— WORK REQUEST —
Search each line below for the word "solution" and list those that contain it.

(Stored dataset items)
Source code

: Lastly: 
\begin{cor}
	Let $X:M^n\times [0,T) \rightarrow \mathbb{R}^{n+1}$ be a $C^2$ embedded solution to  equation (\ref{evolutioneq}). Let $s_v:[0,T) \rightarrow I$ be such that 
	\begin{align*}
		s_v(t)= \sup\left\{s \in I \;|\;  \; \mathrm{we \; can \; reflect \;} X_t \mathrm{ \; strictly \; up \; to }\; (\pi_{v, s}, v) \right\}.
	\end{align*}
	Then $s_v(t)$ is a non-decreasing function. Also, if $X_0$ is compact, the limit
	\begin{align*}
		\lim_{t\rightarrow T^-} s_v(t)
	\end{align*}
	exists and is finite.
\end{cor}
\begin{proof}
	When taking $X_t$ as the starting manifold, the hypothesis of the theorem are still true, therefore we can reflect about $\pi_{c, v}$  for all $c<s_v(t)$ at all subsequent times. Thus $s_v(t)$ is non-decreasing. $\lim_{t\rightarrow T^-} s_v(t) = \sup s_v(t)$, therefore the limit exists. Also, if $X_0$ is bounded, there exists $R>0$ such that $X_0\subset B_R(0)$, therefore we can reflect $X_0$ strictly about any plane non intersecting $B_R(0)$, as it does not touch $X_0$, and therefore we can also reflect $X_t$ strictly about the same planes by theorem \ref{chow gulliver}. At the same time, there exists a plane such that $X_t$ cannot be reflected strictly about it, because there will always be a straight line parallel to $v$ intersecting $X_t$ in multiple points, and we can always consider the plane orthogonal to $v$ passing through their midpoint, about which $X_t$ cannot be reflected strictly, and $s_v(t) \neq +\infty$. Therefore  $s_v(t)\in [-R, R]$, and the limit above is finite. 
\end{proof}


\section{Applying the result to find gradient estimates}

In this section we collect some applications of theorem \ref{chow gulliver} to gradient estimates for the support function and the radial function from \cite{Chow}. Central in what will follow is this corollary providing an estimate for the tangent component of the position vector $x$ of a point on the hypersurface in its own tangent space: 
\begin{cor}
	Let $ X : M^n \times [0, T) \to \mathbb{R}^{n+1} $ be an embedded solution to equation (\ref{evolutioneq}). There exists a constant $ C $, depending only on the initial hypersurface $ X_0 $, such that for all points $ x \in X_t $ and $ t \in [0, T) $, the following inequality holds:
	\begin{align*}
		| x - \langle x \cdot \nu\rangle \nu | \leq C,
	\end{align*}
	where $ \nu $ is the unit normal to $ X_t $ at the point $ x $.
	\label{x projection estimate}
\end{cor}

— ANSWER FOR THIS EXERCISE —
	Let $X:M^n\times [0,T) \rightarrow \mathbb{R}^{n+1}$ be a $C^2$ embedded solution to  equation (\ref{evolutioneq}). Let $s_v:[0,T) \rightarrow I$ be such that 
	Let $ X : M^n \times [0, T) \to \mathbb{R}^{n+1} $ be an embedded solution to equation (\ref{evolutioneq}). There exists a constant $ C $, depending only on the initial hypersurface $ X_0 $, such that for all points $ x \in X_t $ and $ t \in [0, T) $, the following inequality holds:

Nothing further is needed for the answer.